● **Stored data entries**:
+-------+

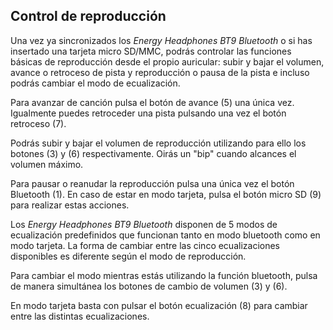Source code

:## Control de reproducción

Una vez ya sincronizados los *Energy Headphones BT9 Bluetooth* o si has insertado una tarjeta micro SD/MMC, podrás controlar las funciones básicas de reproducción desde el propio auricular: subir y bajar el volumen, avance o retroceso de pista y reproducción o pausa de la pista e incluso podrás cambiar el modo de ecualización.

Para avanzar de canción pulsa el botón de avance (5) una única vez. Igualmente puedes retroceder una pista pulsando una vez el botón retroceso (7).

Podrás subir y bajar el volumen de reproducción utilizando para ello los botones (3) y (6) respectivamente. Oirás un "bip"  cuando alcances el volumen máximo.

Para pausar o reanudar la reproducción pulsa una única vez el botón Bluetooth (1). En caso de estar en modo tarjeta, pulsa el botón micro SD (9) para realizar estas acciones.

Los *Energy Headphones BT9 Bluetooth* disponen de 5 modos de ecualización predefinidos que funcionan tanto en modo bluetooth como en modo tarjeta. La forma de cambiar entre las cinco ecualizaciones disponibles es diferente según el modo de reproducción.

Para cambiar el modo mientras estás utilizando la función bluetooth, pulsa de manera simultánea los botones de cambio de volumen (3) y (6).

En modo tarjeta basta con pulsar el botón ecualización (8) para cambiar entre las distintas ecualizaciones.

+-------+

● **WHAT THE TASK ASKS**:
The lines wanted are those from the one with "Para cambiar el" through the last line of the records, repeated exactly and with both ends included.

● **COMPLETED TASK**:
Para cambiar el modo mientras estás utilizando la función bluetooth, pulsa de manera simultánea los botones de cambio de volumen (3) y (6).

En modo tarjeta basta con pulsar el botón ecualización (8) para cambiar entre las distintas ecualizaciones.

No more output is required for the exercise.